EXERCISE PROMPT
Once every line in the data below has been checked for "getContext", give the number of lines that hold it, and only that.

BEGIN DATA

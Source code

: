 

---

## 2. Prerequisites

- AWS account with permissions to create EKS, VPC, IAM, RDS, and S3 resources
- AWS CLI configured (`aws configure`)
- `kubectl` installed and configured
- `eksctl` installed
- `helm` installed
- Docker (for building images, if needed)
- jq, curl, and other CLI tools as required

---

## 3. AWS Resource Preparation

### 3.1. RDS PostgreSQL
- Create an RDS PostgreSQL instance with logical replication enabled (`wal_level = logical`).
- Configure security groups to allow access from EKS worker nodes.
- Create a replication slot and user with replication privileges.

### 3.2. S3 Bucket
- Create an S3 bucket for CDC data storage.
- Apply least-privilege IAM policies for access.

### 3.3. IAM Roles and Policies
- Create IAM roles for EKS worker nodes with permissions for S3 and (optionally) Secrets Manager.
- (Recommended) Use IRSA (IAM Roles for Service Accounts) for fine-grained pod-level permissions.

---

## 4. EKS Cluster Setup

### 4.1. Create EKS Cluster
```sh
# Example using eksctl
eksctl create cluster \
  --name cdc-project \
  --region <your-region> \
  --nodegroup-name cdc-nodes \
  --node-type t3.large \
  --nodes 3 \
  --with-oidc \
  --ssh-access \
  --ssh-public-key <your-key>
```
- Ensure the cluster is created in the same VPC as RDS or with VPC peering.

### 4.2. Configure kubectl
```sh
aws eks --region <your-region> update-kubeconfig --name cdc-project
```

END DATA
BEGIN DATA

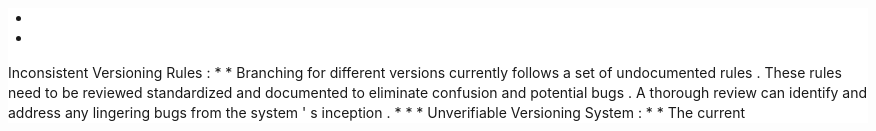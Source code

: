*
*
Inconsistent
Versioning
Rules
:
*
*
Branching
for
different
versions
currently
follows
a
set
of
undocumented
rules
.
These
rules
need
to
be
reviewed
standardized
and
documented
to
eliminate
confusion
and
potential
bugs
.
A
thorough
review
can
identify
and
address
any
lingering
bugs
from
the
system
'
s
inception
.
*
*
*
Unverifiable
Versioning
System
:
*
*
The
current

END DATA
BEGIN DATA

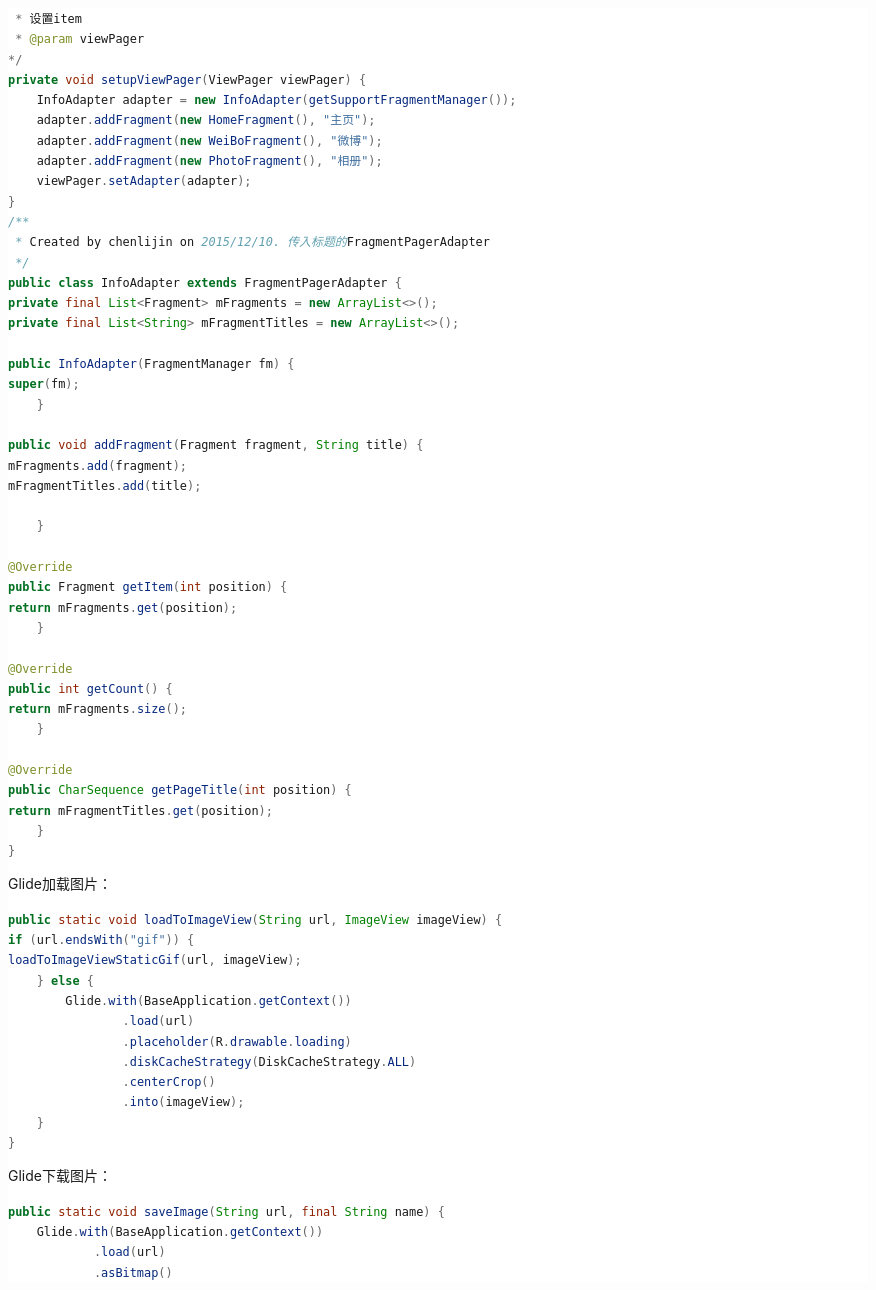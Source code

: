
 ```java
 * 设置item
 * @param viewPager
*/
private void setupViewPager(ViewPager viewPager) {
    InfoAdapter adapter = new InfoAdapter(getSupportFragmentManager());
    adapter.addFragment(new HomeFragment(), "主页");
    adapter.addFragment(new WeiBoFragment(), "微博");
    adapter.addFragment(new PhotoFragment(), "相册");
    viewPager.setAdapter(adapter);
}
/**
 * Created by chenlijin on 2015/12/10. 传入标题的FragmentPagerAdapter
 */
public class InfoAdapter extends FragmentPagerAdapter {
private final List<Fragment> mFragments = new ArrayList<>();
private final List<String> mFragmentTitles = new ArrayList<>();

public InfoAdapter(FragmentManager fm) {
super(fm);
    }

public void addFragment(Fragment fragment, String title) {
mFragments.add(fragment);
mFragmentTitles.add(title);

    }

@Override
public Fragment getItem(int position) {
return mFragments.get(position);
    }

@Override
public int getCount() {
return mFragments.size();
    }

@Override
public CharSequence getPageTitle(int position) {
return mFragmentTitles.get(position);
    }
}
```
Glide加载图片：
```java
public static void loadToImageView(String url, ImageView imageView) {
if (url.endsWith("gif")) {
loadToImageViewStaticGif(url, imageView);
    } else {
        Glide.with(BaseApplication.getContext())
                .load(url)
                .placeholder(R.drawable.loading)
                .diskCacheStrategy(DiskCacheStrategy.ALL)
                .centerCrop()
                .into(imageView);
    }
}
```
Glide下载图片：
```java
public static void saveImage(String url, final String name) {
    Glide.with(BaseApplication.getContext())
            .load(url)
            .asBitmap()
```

END DATA

RESULT FOR THIS EXERCISE
2